- **ACTIVITY**
Locate the line bearing "# DRV\_MIIM\_CALLBACK\_HANDLE Type" in the material below, then reproduce it and each following line up to and including the line bearing "A valid registration".

━━━

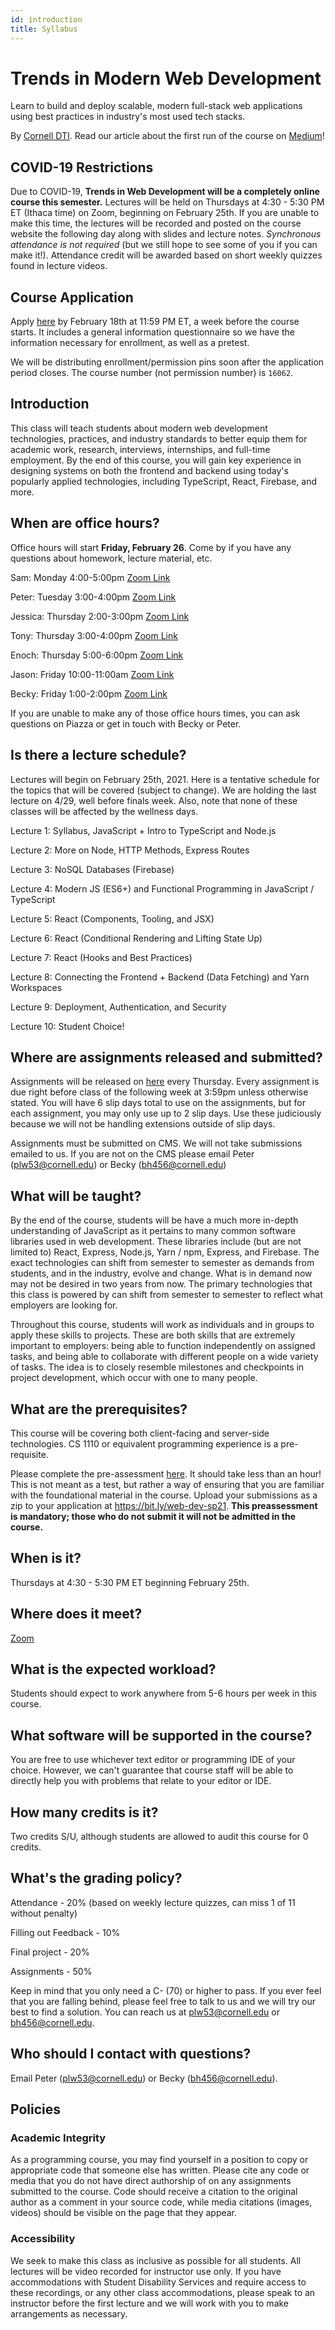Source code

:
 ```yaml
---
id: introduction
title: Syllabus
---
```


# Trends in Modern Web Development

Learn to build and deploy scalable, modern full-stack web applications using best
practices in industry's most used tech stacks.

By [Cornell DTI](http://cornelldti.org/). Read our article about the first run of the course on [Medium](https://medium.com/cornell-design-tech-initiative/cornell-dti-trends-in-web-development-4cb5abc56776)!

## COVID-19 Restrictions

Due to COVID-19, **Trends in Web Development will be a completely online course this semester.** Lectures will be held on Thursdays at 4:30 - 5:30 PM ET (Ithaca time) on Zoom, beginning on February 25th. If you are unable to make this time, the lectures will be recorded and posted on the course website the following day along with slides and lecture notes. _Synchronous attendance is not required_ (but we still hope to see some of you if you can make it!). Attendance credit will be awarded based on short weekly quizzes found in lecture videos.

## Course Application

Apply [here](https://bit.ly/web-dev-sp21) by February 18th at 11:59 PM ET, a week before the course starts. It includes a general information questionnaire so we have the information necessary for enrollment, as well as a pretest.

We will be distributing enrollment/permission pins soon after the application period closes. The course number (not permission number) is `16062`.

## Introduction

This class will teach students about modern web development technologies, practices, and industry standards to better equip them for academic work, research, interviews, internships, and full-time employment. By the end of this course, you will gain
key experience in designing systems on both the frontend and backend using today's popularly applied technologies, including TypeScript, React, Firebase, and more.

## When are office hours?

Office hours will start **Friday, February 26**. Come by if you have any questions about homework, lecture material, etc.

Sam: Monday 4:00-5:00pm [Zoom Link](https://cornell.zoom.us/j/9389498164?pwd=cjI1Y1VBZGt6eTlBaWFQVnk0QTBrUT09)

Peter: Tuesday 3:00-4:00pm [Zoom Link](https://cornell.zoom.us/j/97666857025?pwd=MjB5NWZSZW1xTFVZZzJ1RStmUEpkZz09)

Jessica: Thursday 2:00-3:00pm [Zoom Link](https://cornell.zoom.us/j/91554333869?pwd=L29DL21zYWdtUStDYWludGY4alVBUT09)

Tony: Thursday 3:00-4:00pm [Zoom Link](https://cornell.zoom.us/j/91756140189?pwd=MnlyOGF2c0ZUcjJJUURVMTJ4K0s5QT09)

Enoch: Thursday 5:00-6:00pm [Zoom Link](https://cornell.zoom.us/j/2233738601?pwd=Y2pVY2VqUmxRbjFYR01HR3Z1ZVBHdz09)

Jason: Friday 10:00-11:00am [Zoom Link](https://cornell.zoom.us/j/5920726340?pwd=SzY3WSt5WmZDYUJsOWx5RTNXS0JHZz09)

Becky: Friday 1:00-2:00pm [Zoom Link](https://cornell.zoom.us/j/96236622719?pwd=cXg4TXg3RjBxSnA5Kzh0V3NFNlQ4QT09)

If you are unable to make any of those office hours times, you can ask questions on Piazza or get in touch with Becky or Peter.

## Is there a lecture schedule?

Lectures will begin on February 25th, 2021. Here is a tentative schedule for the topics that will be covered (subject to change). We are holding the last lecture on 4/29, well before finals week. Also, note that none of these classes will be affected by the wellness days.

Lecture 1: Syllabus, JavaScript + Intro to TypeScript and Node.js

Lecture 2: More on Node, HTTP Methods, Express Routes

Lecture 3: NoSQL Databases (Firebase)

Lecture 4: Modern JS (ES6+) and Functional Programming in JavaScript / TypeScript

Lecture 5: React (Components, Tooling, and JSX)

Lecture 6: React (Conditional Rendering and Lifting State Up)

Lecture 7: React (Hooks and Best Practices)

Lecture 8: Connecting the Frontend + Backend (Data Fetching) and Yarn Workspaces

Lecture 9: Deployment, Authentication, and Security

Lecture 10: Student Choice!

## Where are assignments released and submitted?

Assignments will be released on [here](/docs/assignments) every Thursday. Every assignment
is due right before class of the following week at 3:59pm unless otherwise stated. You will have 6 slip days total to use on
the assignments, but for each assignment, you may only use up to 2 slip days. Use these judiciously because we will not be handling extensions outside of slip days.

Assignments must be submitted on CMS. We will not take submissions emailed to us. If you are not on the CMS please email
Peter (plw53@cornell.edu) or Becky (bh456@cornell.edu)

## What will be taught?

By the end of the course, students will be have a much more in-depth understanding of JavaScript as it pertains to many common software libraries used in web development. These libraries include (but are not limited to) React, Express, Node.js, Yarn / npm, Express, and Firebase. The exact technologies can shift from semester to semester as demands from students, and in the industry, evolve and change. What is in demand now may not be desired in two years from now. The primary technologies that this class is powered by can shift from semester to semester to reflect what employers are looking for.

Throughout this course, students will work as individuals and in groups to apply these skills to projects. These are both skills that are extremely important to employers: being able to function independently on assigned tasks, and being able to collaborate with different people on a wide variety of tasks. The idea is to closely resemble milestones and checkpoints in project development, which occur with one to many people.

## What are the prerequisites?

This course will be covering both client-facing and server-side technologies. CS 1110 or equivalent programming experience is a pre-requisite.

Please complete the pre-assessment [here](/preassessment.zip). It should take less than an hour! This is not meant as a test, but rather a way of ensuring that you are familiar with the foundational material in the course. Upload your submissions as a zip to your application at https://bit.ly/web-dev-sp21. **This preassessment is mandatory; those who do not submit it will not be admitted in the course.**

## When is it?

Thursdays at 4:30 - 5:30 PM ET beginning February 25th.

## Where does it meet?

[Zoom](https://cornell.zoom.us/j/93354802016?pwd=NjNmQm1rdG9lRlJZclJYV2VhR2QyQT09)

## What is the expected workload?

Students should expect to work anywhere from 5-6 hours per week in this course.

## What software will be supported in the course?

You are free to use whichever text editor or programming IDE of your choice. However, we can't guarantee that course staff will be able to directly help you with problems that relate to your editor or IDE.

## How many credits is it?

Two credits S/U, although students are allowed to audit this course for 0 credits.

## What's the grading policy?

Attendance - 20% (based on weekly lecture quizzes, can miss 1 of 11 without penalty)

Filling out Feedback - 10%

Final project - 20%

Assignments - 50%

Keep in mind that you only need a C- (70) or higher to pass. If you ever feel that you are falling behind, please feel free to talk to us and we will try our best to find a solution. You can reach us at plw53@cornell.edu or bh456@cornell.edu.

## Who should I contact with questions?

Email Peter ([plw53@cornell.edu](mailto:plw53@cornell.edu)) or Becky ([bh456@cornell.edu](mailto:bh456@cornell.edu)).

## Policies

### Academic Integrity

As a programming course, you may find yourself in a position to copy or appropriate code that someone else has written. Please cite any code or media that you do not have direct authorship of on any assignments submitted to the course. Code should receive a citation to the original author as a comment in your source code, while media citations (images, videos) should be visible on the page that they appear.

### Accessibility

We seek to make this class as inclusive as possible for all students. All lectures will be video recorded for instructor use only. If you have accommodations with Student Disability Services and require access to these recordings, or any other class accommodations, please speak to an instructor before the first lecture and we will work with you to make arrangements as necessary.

━━━

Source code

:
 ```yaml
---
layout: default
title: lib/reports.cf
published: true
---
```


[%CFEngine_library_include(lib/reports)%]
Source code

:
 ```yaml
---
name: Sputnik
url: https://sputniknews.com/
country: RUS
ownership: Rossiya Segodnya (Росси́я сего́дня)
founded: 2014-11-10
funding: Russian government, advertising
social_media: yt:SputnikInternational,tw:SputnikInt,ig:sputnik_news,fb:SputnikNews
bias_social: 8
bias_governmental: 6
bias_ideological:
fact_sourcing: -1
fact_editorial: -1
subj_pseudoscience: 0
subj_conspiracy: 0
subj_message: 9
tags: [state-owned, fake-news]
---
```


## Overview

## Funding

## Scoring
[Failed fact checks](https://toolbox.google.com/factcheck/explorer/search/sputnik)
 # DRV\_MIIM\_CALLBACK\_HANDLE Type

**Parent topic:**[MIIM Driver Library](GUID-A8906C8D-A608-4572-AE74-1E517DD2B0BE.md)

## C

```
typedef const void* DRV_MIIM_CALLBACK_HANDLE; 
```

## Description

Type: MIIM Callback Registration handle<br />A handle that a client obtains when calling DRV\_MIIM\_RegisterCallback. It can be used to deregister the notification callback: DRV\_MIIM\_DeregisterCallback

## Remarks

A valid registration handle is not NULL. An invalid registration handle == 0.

━━━

- **REPLY TO THE TASK**
 # DRV\_MIIM\_CALLBACK\_HANDLE Type

**Parent topic:**[MIIM Driver Library](GUID-A8906C8D-A608-4572-AE74-1E517DD2B0BE.md)

## C

```
typedef const void* DRV_MIIM_CALLBACK_HANDLE; 
```

## Description

Type: MIIM Callback Registration handle<br />A handle that a client obtains when calling DRV\_MIIM\_RegisterCallback. It can be used to deregister the notification callback: DRV\_MIIM\_DeregisterCallback

## Remarks

A valid registration handle is not NULL. An invalid registration handle == 0.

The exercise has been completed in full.